THE PROBLEM –
With no images included, output each entry below exactly as it appears.

RECORDS SHOWN –

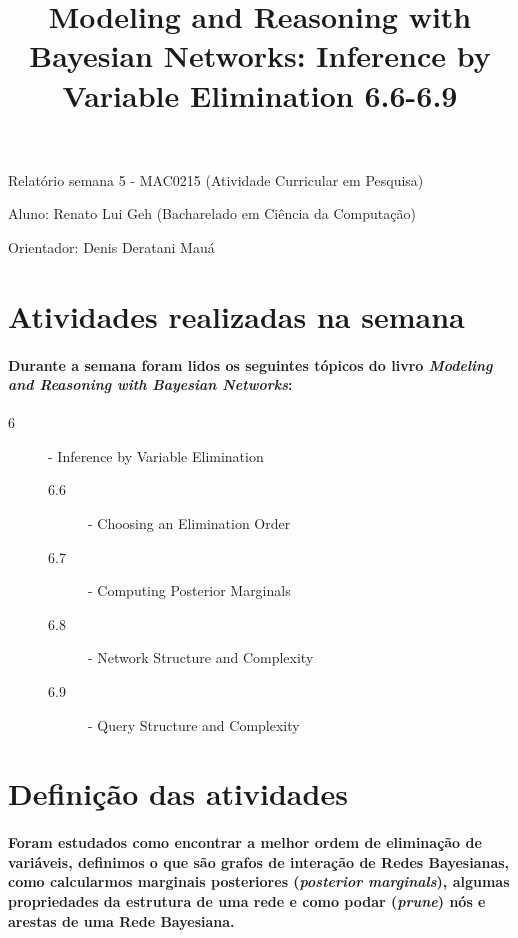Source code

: \documentclass[a4paper,10pt]{article}
\title{\textbf{Modeling and Reasoning with Bayesian Networks: Inference by Variable Elimination 6.6-6.9}}
\theoremstyle{plain}
\begin{document}
\date{}
\author{}
\vspace*{-40pt}
{\let\newpage\relax\maketitle}

Relatório semana 5 - MAC0215 (Atividade Curricular em Pesquisa)

Aluno: Renato Lui Geh (Bacharelado em Ciência da Computação)

Orientador: Denis Deratani Mauá

\section{Atividades realizadas na semana}

\paragraph{
  Durante a semana foram lidos os seguintes tópicos do livro \textit{Modeling and Reasoning with
  Bayesian Networks}\cite{bayes-net-darwiche}:
}

\begin{description}
  \item[6] - Inference by Variable Elimination
  \begin{description}
    \item[6.6] - Choosing an Elimination Order
    \item[6.7] - Computing Posterior Marginals
    \item[6.8] - Network Structure and Complexity
    \item[6.9] - Query Structure and Complexity
  \end{description}
\end{description}

\section{Definição das atividades}

\paragraph{
  Foram estudados como encontrar a melhor ordem de eliminação de variáveis\cite{report-2},
  definimos o que são grafos de interação de Redes Bayesianas, como calcularmos marginais
  posteriores (\textit{posterior marginals}), algumas propriedades da estrutura de uma rede e como
  podar (\textit{prune}) nós e arestas de uma Rede Bayesiana.
}
\end{document}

SOLUTION TO THE EXERCISE –
Source code

: \documentclass[a4paper,10pt]{article}
\title{\textbf{Modeling and Reasoning with Bayesian Networks: Inference by Variable Elimination 6.6-6.9}}
\theoremstyle{plain}
\begin{document}
\date{}
\author{}
\vspace*{-40pt}
{\let\newpage\relax\maketitle}

Relatório semana 5 - MAC0215 (Atividade Curricular em Pesquisa)

Aluno: Renato Lui Geh (Bacharelado em Ciência da Computação)

Orientador: Denis Deratani Mauá

\section{Atividades realizadas na semana}

\paragraph{
  Durante a semana foram lidos os seguintes tópicos do livro \textit{Modeling and Reasoning with
  Bayesian Networks}\cite{bayes-net-darwiche}:
}

\begin{description}
  \item[6] - Inference by Variable Elimination
  \begin{description}
    \item[6.6] - Choosing an Elimination Order
    \item[6.7] - Computing Posterior Marginals
    \item[6.8] - Network Structure and Complexity
    \item[6.9] - Query Structure and Complexity
  \end{description}
\end{description}

\section{Definição das atividades}

\paragraph{
  Foram estudados como encontrar a melhor ordem de eliminação de variáveis\cite{report-2},
  definimos o que são grafos de interação de Redes Bayesianas, como calcularmos marginais
  posteriores (\textit{posterior marginals}), algumas propriedades da estrutura de uma rede e como
  podar (\textit{prune}) nós e arestas de uma Rede Bayesiana.
}
\end{document}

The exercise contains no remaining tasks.